Non abbiamo mai visto la versione francese di questo film “minore” di Duvivier. Eppure, a giudicare da quella tedesca, è un film ricco di interesse, certo irregolare e forse incompiuto, ma che conferma la grande stagione creativa che Duvivier stava attraversando in quegli anni.

Una storia banale fa da sfondo ad una costruzione dell’immagine che trasforma la realtà in movimenti. Lo spaesamento dei cinque giovani tedeschi incapaci di comprendere le ragioni della cultura araba è reso tangibile da uno spazio che si fa sfuggente e nemico e sottolineato da una colona musicale ricchissima, composta da suoni, rumori e frammenti di realtà, che si insertano di continuo nella finzione. A livello visivo il film resta spesso in bilico tra l’arditezza della ricostruzione e il documentario costruito con frammenti di realtà rubata. Una sola delusione: il viaggio si concluderà con la più banale delle scoperte, il nemico stava dentro al gruppo dei cinque amici.

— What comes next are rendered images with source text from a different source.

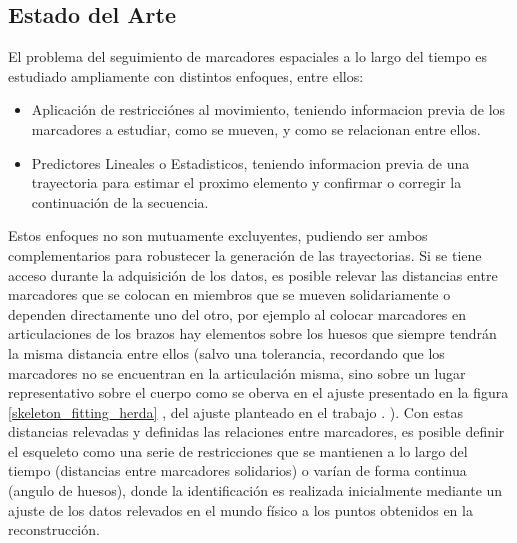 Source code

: \subsection{Estado del Arte}

El problema del seguimiento de marcadores espaciales a lo largo del tiempo es estudiado ampliamente con distintos enfoques, entre ellos:

\begin{itemize}

\item Aplicación de restricciónes al movimiento, teniendo informacion previa de los marcadores a estudiar, como se mueven, y como se relacionan entre ellos. 

\item Predictores Lineales o Estadisticos, teniendo informacion previa de una trayectoria para estimar el proximo elemento y confirmar o corregir la continuación de la secuencia.

\end{itemize}

Estos enfoques no son mutuamente excluyentes, pudiendo ser ambos complementarios para robustecer la generación de las trayectorias. Si se tiene acceso durante la adquisición de los datos, es posible relevar las distancias entre marcadores que se colocan en miembros que se mueven solidariamente  o dependen directamente uno del otro, por ejemplo al colocar marcadores en articulaciones de los brazos hay elementos sobre los huesos que siempre tendrán la misma distancia entre ellos (salvo una tolerancia, recordando que los marcadores no se encuentran en la articulación misma, sino sobre un lugar representativo sobre el cuerpo como se oberva en el ajuste presentado en la figura \ref{skeleton_fitting_herda} , del ajuste planteado en el trabajo \cite{herda}. ). Con estas distancias relevadas y definidas las relaciones entre marcadores, es posible definir el esqueleto como una serie de restricciones que se mantienen a lo largo del tiempo (distancias entre marcadores solidarios) o varían de forma continua (angulo de huesos), donde la identificación es realizada inicialmente mediante un ajuste de los datos relevados en el mundo físico a los puntos obtenidos en la reconstrucción.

Il regista, con la sua abilità, cerca di creare un po’ di interesse intorno ai personaggi (quasi marionette) e un po’ di movimento, grazie agli artifici della tecnica, intorno a un vuoto assai inquietante. “Il regista – scriveva un critico dell’epoca – ha voluto animare queste immagini facendo danzare la macchina da presa   in modo folle, in tutti i sensi”. E aggiungeva: “Egli dimostra una grande abilità nell’immaginare simili giochi tecnici. Ma, dopo tutto, che senso hanno?”. A dire il vero Duvivier, man mano che il racconto procede, si disinteressa della vicenda e si dedica a riprendere i paesaggi marocchini in maniera piacevole. Il risultato sono due film che si ricorrono senza mai arrivare ad una sintesi efficace e dove il documentarismo finisce col prevalere e con l’assorbire la vicenda-pretesto. (R. Chirat, Julien Duvivier)

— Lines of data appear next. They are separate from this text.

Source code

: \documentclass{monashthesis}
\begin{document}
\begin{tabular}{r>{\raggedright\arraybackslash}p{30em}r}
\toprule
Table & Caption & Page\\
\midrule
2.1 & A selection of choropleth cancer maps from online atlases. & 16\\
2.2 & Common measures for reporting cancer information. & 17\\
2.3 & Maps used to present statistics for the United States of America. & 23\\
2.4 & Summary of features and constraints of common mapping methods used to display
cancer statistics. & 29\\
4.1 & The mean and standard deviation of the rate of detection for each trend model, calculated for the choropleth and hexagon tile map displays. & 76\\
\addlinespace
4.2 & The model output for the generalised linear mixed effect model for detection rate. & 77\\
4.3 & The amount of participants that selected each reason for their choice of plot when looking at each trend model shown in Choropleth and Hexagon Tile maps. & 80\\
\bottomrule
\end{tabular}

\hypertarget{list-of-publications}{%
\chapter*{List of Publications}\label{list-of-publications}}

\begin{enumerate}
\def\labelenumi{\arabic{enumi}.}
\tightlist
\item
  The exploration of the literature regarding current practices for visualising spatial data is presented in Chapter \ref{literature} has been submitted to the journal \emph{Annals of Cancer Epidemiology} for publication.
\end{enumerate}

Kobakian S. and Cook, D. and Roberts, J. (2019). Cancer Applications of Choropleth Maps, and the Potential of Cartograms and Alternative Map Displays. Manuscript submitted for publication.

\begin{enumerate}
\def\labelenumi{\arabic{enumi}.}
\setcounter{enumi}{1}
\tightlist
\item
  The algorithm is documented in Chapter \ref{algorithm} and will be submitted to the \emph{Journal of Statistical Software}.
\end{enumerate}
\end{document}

“Ciò che fa di questo film un grande successo, ciò che richiama tanto pubblico all’Olympia anche senza grandi spese in pubblicità, è la bella resa dell’esotica atmosfera del Marocco, con abbondanza di esterni del Nord Africa girati con tecnica esperta e spesso accompagnati da una colonna sonora molto appropriata. Il film beneficia della moda del travelog, con una storia di genere misterioso che fa da sfondo”. (Variety, 15/3/1932.)

“Accolto commercialmente con sfavore, questo film è il primo segno di un’arte originale e incidente. […] Lo stile del regista, applicato su breve scala, è già netto, conseguente e deciso. Non v’è incertezza alcuna nello svolgimento: solo notiamo una certa indulgenza al folklore, onde il regista è attratto. […] L’ambiente è magna pars dei film di Duvivier. Non è la vicenda per se stessa che ci rende attenti, ma il fatto ch’essa si svolga in Marocco. E se abbiamo accordata la dovuta importanza alla storia di Pepé le Moko, riuscirà, credo, interessante, vedere – per così dire – i preparativi di quel mondo a cui il regista si rileverà molto attaccato. La prima immagine del film – quell’effetto d’ombra, sull’acqua del mare, della nave che corre – testimonia lo studio dei grandi modelli (perché ci viene in mente il nome di Dreyer?); come quella specie di partita a tennis, prima della formidabile rincorsa finale, ci attesta che a virtuosità fotografiche (però anch’esse in funzione di qualche cosa: nell’ambiente siamo introdotti, nelle sue opere, come meglio non sarebbe possibile) questo nostro regista spesso s’abbandona. L’originalità si comincia a vedere quando quella nave giunge alla sua mèta: Tangeri. La funzione del paesaggio è spesso fondamentale in Duvivier. Noi ricordiamo la gita in campagna col padrino come la pagina più bella di PeI di carota: è una pagina intima, sua, dove si stacca dal romanzo: la letteratura non ha più peso: sentiamo la schiettezza dell’ispirazione artistica. Qui non ha neppur bisogno di soccorrere l’astuta tecnica fotografica; posti semplici vogliono semplicità di mezzi: e questi scorci paesani debbono essere molto vicini allo spirito e al cuore di Duvivier”. (Ugo Casiraghi, Bianco & Nero, n.12, 1939).